You may have heard the many reports about Ben leaving rehab. And you may have been confused by the subsequent reports about Ben returning to rehab. You’re right to be baffled, as no one has ever done rehab like this in the history of rehab. As it turns out Ben leaves the facility several times a week in order to work out at his home gym. He then heads back to the treatment center in time for lights out.
It’s worth noting that during his time at home Ben is usually visited by Shauna Sexton, his 22-year-old Playboy model girlfriend. The extent to which Ben is half-assing what was supposed to be a life-saving rehab stint is so ridiculous that it’s hard to believe.
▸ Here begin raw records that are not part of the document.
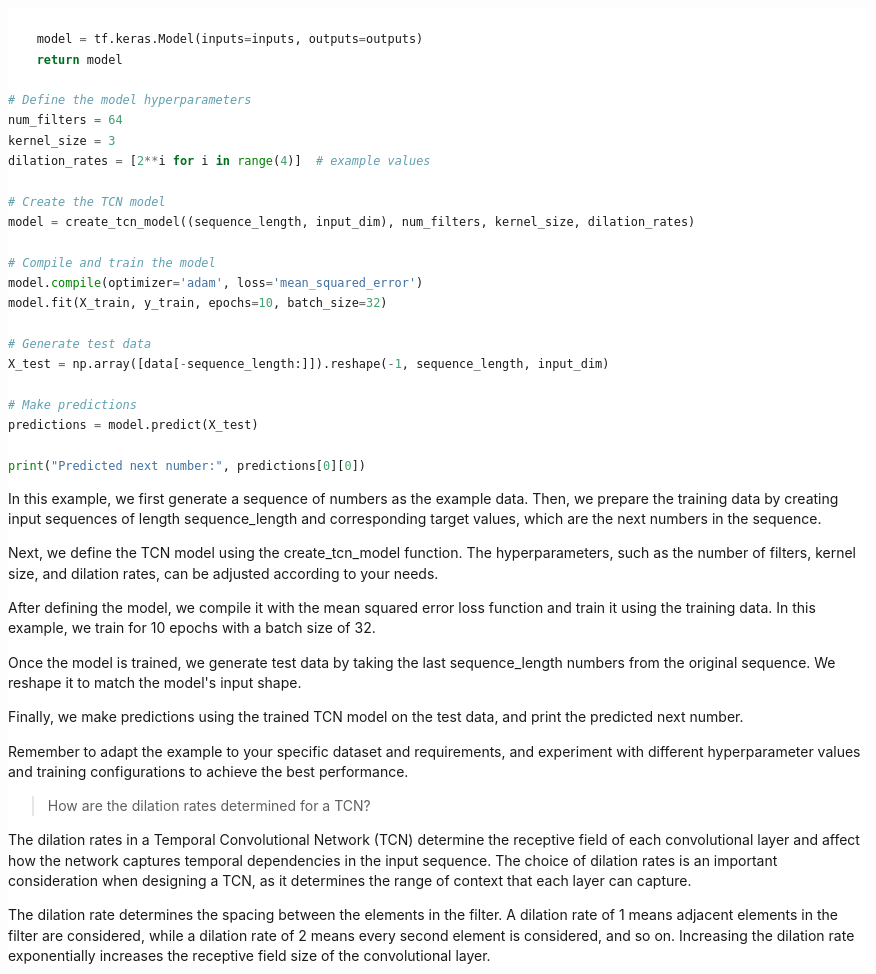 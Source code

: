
 ```python

    model = tf.keras.Model(inputs=inputs, outputs=outputs)
    return model

# Define the model hyperparameters
num_filters = 64
kernel_size = 3
dilation_rates = [2**i for i in range(4)]  # example values

# Create the TCN model
model = create_tcn_model((sequence_length, input_dim), num_filters, kernel_size, dilation_rates)

# Compile and train the model
model.compile(optimizer='adam', loss='mean_squared_error')
model.fit(X_train, y_train, epochs=10, batch_size=32)

# Generate test data
X_test = np.array([data[-sequence_length:]]).reshape(-1, sequence_length, input_dim)

# Make predictions
predictions = model.predict(X_test)

print("Predicted next number:", predictions[0][0])
```

In this example, we first generate a sequence of numbers as the example data. Then, we prepare the training data by creating input sequences of length sequence_length and corresponding target values, which are the next numbers in the sequence.

Next, we define the TCN model using the create_tcn_model function. The hyperparameters, such as the number of filters, kernel size, and dilation rates, can be adjusted according to your needs.

After defining the model, we compile it with the mean squared error loss function and train it using the training data. In this example, we train for 10 epochs with a batch size of 32.

Once the model is trained, we generate test data by taking the last sequence_length numbers from the original sequence. We reshape it to match the model's input shape.

Finally, we make predictions using the trained TCN model on the test data, and print the predicted next number.

Remember to adapt the example to your specific dataset and requirements, and experiment with different hyperparameter values and training configurations to achieve the best performance.

> How are the dilation rates determined for a TCN?

The dilation rates in a Temporal Convolutional Network (TCN) determine the receptive field of each convolutional layer and affect how the network captures temporal dependencies in the input sequence. The choice of dilation rates is an important consideration when designing a TCN, as it determines the range of context that each layer can capture.

The dilation rate determines the spacing between the elements in the filter. A dilation rate of 1 means adjacent elements in the filter are considered, while a dilation rate of 2 means every second element is considered, and so on. Increasing the dilation rate exponentially increases the receptive field size of the convolutional layer.
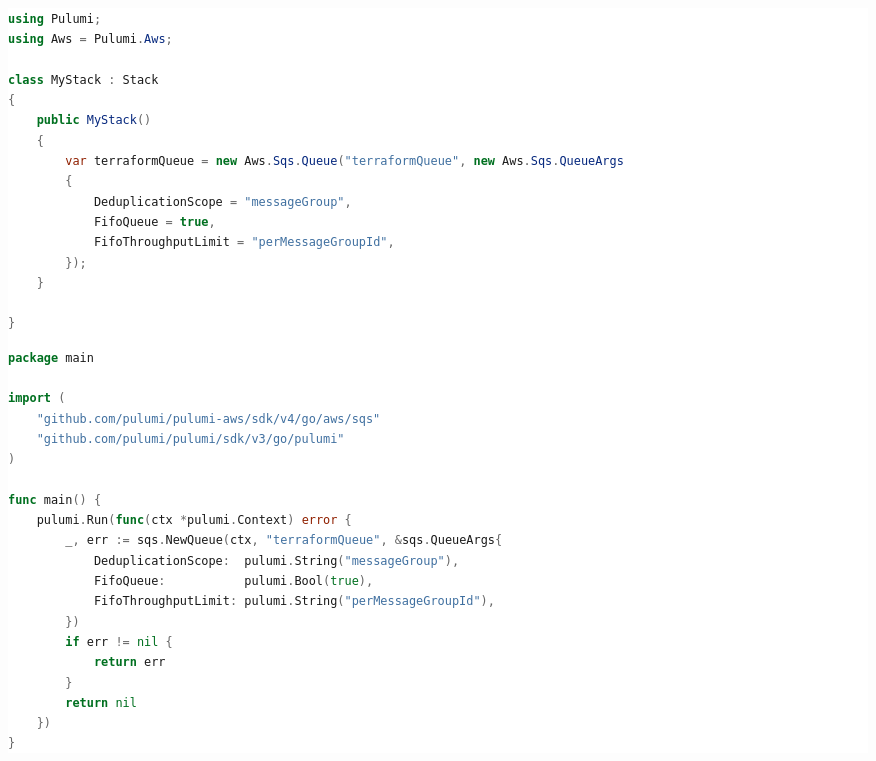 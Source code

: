 <div>
<pulumi-choosable type="language" values="csharp">

```csharp
using Pulumi;
using Aws = Pulumi.Aws;

class MyStack : Stack
{
    public MyStack()
    {
        var terraformQueue = new Aws.Sqs.Queue("terraformQueue", new Aws.Sqs.QueueArgs
        {
            DeduplicationScope = "messageGroup",
            FifoQueue = true,
            FifoThroughputLimit = "perMessageGroupId",
        });
    }

}
```


</pulumi-choosable>
</div>


<div>
<pulumi-choosable type="language" values="go">

```go
package main

import (
	"github.com/pulumi/pulumi-aws/sdk/v4/go/aws/sqs"
	"github.com/pulumi/pulumi/sdk/v3/go/pulumi"
)

func main() {
	pulumi.Run(func(ctx *pulumi.Context) error {
		_, err := sqs.NewQueue(ctx, "terraformQueue", &sqs.QueueArgs{
			DeduplicationScope:  pulumi.String("messageGroup"),
			FifoQueue:           pulumi.Bool(true),
			FifoThroughputLimit: pulumi.String("perMessageGroupId"),
		})
		if err != nil {
			return err
		}
		return nil
	})
}
```


</pulumi-choosable>
</div>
But folks, this is no mere tabloid gossip — earlier today, Ben’s reps essentially confirmed that he spends the lion’s share of his “treatment” time just chillin’ out at home.
Ben treating rehab like rehab needs Ben instead of Ben needing rehab won’t end well. He’s mistaking help for one of his women. You can’t just check-in whenever you feel like and sweet talk your way to sobriety. I guarantee if anyone cared to check the CCTVs within a four mile radius of his house they would see the only work Ben is doing on his biceps comes from lifting full pilsner glasses at happy hour instead of at his home gym like he promised.